Reputation: 2102
I have created data objects that are comprised of (among other things), of pandas
objects like DataFrame
s and Panel
s. I'm looking to serialize these objects into json
, and speed is a primary consideration.
pandas.Panel
Say for instance I have a panel like so:
In [54]: panel = pandas.Panel(
numpy.random.randn(5, 100, 10),
items = ['a', 'b', 'c', 'd', 'e'],
major_axis = pandas.DatetimeIndex(start = '01/01/2000',
freq = 'b',
periods = 100
),
minor_axis = ['z', 'y', 'x', 'v', 'u', 't', 's', 'r', 'q', 'o']
)
In [64]: panel
Out[64]:
<class 'pandas.core.panel.Panel'>
Dimensions: 5 (items) x 100 (major_axis) x 10 (minor_axis)
Items axis: a to e
Major_axis axis: 2000-01-03 00:00:00 to 2000-05-19 00:00:00
Minor_axis axis: z to o
And I'd like to turn this panel
into flattened json
NOTE: I'm doing this with more complicated objects, but the overall logic of looping over keys and generating json
data for each key is the same
I can write a quick and dirty panel_to_json()
function like so:
def panel_to_json(panel):
d = {'__type__' : 'panel'}
for item in panel.items:
tmp = panel.loc[item ,: , :].to_json()
d[item] = eval(tmp)
return json.dumps(d)
In [58]: tmp = panel_to_json(panel)
In [59]: tmp[:100]
Out[59]: '{"a": {"q": {"948931200000": -0.5586319118, "951955200000": 0.6820748888, "949363200000": -0.0153867'
Which gets me the correct result, the problem is the eval
usage is very costly. For example, if I remove the eval
and just deal with the smattering of \\
that result from panel_no_eval_to_json
function here:
def panel_no_eval_to_json(panel):
d = {'__type__' : 'panel'}
for item in panel.items:
d[item] = panel.loc[item ,: , :].to_json()
return json.dumps(d)
In [60]: tmp = panel_no_eval_to_json(panel)
In [61]: tmp[:100]
Out[61]: '{"a": "{\\"z\\":{\\"946857600000\\":1.0233515965,\\"946944000000\\":-1.1333560575,\\"947030400000\\":-0.0072'
The difference in speed is substantial, checkout their %timeit
values!!:
In [62]: %timeit panel_no_eval_to_json(panel)

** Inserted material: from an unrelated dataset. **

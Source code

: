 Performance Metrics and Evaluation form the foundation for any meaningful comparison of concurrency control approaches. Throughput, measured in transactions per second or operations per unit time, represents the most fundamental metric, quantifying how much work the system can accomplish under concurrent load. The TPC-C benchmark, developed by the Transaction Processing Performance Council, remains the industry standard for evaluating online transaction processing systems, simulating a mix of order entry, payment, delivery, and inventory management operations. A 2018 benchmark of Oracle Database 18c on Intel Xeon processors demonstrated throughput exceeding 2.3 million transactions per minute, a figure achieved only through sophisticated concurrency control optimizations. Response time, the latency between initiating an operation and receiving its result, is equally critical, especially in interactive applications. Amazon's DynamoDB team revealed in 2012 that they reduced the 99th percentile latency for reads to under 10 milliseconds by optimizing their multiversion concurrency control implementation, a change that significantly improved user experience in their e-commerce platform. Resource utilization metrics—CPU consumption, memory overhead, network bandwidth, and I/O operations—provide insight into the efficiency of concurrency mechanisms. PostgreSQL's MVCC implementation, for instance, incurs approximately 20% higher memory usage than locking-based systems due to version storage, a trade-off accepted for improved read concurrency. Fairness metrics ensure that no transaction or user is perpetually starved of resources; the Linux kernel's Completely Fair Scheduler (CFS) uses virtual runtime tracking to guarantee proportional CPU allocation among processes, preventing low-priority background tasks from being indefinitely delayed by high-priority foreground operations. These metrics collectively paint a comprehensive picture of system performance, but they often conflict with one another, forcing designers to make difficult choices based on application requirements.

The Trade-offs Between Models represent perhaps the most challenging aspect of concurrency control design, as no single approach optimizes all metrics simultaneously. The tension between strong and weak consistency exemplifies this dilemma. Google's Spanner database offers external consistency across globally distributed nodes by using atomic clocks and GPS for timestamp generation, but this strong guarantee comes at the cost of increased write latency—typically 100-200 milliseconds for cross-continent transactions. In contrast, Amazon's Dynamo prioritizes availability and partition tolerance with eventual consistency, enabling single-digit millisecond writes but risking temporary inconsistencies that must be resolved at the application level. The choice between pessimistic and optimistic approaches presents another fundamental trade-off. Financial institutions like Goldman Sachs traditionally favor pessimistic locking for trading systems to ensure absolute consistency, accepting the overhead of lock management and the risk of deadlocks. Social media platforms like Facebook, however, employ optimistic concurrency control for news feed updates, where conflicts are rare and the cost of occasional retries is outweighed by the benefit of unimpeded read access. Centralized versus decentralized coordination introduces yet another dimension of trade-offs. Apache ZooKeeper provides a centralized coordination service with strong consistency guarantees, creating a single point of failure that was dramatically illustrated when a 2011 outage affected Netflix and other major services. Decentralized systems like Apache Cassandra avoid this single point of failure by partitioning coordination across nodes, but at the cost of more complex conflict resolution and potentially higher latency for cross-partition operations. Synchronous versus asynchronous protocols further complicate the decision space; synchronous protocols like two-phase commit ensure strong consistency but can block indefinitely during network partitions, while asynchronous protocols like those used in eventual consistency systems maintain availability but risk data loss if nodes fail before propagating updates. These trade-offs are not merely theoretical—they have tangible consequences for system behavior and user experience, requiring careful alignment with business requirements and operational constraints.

100 loops, best of 3: 3.55 ms per loop
In [63]: %timeit panel_to_json(panel)
10 loops, best of 3: 41.1 ms per loop
So my final goal would be to loop through the Panel
(or my object, that has different keys / attributes, many of which are Panel
's and DataFrame
s), and merge the json
streams created from invoking to_json()
into an aggregated json
stream (which would actually be the flattening data representation of my data object) just as is performed by using the panel_to_json
function above (the one with eval
).
My key goals are:
pandas to_json
functionality json_stream_merger
, but clearly this has already been done, right?)Upvotes: 2
Views: 761
Reputation: 2102
In the end, the fastest way was to write a simple string concat
-er. Here were the two best solutions, (one provided by @Skorp)) and their respective %timeit
times in graphical form
def panel_to_json_string(panel):
def __merge_stream(key, stream):
return '"' + key + '"' + ': ' + stream + ', '
try:
stream = '{ "__type__": "panel", '
for item in panel.items:
stream += __merge_stream(item, panel.loc[item, :, :].to_json())
# take out extra last comma
stream = stream[:-2]
# add the final paren
stream += '}'
except:
logging.exception('Panel Encoding did not work')
return stream
def panel_to_json_loads(panel):
try:
d = {'__type__' : 'panel'}
for item in panel.items:
d[item] = json.loads(panel.loc[item ,: , :].to_json())
return json.dumps(d)
except:
logging.exception('Panel Encoding did not work')
import timeit
import pandas
import numpy
setup = ("import strat_check.io as sio; import pandas; import numpy;"
"panel = pandas.Panel(numpy.random.randn(5, {0}, 4), "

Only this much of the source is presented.